Write out each line of the entries exactly, starting at the first and finishing with the line that contains "## Configuration".

□ □ □ □ □ □ □

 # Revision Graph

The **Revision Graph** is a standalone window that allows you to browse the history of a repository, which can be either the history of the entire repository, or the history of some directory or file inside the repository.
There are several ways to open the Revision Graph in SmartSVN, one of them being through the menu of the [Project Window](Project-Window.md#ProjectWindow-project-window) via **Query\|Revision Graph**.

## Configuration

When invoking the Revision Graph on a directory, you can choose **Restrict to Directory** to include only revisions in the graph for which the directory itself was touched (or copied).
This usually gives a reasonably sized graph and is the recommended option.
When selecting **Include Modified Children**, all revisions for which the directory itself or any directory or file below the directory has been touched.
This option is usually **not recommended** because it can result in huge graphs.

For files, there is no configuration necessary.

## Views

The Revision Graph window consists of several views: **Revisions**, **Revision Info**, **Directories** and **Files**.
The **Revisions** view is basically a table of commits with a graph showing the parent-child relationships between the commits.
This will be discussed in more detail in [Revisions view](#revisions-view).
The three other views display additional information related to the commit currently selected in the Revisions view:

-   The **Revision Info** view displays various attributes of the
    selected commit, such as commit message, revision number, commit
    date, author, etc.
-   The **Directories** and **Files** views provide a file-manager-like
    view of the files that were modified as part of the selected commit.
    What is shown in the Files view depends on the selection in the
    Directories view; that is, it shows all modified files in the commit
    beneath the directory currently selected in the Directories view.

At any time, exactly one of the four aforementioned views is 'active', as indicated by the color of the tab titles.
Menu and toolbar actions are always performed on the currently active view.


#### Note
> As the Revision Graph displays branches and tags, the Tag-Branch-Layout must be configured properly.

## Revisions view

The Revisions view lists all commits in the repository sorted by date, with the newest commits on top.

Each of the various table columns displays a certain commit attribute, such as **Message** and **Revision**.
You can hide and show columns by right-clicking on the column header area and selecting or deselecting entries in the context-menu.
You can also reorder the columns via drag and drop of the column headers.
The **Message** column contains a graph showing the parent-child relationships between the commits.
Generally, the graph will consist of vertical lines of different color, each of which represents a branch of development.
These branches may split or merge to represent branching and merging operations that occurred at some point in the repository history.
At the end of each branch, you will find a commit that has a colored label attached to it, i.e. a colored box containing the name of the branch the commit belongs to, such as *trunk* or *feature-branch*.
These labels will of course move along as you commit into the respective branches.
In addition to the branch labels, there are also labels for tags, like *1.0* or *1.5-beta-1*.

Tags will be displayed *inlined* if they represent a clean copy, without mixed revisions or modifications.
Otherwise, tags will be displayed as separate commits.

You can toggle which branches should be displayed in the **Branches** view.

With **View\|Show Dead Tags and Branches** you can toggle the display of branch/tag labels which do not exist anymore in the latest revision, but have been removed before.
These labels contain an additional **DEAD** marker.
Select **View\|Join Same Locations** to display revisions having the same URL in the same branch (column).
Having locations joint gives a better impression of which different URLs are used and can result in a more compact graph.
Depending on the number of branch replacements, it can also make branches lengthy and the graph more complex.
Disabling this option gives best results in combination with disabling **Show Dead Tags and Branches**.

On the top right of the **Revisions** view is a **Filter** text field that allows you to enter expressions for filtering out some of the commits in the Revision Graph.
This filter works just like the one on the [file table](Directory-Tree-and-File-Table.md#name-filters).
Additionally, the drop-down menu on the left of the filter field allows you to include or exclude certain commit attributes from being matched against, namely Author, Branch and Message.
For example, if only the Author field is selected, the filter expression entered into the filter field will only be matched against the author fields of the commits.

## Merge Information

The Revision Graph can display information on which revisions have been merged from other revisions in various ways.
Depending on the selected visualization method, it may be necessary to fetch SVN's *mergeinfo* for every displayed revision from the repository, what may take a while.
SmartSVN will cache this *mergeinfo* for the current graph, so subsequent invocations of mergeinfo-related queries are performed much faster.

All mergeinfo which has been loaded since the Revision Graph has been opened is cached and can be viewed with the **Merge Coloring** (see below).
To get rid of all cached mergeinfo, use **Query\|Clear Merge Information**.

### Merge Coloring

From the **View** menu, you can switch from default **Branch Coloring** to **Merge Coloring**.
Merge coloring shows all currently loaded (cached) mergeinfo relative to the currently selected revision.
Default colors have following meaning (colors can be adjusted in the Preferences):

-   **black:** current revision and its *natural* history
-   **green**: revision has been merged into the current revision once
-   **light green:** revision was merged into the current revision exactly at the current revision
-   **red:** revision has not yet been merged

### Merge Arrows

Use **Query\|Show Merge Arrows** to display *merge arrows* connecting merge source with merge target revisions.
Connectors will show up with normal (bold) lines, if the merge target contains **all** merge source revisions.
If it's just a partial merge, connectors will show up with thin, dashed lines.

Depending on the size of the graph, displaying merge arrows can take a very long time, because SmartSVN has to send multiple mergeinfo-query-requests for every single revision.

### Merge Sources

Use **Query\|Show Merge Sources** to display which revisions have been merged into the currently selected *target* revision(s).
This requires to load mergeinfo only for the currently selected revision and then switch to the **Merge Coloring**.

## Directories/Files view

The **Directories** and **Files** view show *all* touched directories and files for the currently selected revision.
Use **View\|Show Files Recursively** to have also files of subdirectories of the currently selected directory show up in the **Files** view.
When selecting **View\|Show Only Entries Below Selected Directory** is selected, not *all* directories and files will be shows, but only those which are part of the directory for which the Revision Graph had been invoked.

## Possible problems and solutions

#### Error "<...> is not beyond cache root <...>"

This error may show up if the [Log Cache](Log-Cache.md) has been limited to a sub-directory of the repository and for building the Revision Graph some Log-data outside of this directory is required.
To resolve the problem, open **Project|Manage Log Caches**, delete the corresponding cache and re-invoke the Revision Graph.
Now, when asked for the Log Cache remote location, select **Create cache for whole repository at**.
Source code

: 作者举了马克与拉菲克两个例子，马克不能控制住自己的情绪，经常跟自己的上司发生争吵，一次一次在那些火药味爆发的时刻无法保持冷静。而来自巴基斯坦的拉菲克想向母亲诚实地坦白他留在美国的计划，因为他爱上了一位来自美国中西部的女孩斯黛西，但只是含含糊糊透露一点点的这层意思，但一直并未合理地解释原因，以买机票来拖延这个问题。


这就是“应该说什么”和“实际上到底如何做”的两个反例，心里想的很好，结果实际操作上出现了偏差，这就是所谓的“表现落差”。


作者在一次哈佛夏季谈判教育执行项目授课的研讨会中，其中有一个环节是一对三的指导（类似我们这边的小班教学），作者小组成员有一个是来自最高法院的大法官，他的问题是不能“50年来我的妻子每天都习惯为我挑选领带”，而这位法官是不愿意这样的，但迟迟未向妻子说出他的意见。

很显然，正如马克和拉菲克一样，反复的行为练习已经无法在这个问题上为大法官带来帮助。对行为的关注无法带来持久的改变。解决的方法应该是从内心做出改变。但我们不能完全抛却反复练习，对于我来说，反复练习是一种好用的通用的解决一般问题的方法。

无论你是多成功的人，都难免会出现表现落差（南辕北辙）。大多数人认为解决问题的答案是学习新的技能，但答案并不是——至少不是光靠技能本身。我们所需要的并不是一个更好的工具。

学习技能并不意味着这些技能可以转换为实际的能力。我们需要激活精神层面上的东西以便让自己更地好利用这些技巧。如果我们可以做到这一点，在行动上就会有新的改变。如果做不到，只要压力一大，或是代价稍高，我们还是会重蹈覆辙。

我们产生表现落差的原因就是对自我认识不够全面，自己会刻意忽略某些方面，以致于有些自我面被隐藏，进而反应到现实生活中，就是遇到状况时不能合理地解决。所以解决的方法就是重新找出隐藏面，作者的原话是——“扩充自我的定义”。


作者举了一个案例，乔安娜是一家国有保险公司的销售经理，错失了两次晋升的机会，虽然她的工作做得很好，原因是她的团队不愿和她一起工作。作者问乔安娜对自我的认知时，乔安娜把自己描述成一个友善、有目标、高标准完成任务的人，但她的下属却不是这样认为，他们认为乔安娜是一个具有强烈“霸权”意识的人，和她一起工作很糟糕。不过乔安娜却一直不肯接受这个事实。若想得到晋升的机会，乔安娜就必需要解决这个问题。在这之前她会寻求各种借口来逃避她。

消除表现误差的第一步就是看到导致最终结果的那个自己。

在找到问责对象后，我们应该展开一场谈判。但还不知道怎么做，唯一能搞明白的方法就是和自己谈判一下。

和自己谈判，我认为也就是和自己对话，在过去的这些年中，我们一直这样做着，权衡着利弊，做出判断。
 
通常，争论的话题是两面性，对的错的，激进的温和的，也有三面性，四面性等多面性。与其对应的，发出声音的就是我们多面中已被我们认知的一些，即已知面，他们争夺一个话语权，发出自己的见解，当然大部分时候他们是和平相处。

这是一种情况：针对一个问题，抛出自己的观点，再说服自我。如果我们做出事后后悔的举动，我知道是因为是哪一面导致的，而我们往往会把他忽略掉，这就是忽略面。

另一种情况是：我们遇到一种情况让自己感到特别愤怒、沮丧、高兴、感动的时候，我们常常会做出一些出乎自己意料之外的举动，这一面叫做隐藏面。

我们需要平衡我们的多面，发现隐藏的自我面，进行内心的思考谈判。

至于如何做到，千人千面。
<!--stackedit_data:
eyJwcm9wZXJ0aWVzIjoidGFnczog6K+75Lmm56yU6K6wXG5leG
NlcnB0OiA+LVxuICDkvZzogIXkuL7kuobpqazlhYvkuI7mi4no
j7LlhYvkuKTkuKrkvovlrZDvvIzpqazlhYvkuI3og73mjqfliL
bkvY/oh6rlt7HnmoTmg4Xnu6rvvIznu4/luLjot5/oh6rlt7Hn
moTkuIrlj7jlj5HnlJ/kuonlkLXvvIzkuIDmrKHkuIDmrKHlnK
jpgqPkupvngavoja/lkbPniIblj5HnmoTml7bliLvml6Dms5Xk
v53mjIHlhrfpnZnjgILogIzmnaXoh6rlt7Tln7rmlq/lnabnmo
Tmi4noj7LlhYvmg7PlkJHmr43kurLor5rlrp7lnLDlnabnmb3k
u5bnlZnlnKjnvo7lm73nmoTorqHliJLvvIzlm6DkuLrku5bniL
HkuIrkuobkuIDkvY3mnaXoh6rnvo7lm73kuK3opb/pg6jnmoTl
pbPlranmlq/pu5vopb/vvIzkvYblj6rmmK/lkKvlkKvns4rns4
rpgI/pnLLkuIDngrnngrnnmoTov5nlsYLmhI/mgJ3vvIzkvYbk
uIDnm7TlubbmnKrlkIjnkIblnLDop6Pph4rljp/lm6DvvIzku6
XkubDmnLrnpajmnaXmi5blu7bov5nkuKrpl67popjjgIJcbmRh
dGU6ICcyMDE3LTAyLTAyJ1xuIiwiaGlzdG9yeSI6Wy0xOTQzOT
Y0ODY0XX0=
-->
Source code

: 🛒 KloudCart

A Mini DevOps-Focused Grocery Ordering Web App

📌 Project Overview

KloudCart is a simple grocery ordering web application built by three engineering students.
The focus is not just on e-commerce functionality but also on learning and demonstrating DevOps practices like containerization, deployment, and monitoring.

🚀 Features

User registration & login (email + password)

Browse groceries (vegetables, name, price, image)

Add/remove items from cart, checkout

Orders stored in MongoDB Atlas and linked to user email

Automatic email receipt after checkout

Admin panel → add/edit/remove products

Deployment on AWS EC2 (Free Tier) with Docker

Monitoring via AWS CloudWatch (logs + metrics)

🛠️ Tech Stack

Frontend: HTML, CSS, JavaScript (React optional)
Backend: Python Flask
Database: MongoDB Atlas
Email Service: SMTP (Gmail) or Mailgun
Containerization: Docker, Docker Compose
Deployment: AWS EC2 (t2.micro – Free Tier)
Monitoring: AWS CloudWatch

□ □ □ □ □ □ □

RESULT FOR THIS TASK:
 # Revision Graph

The **Revision Graph** is a standalone window that allows you to browse the history of a repository, which can be either the history of the entire repository, or the history of some directory or file inside the repository.
There are several ways to open the Revision Graph in SmartSVN, one of them being through the menu of the [Project Window](Project-Window.md#ProjectWindow-project-window) via **Query\|Revision Graph**.

## Configuration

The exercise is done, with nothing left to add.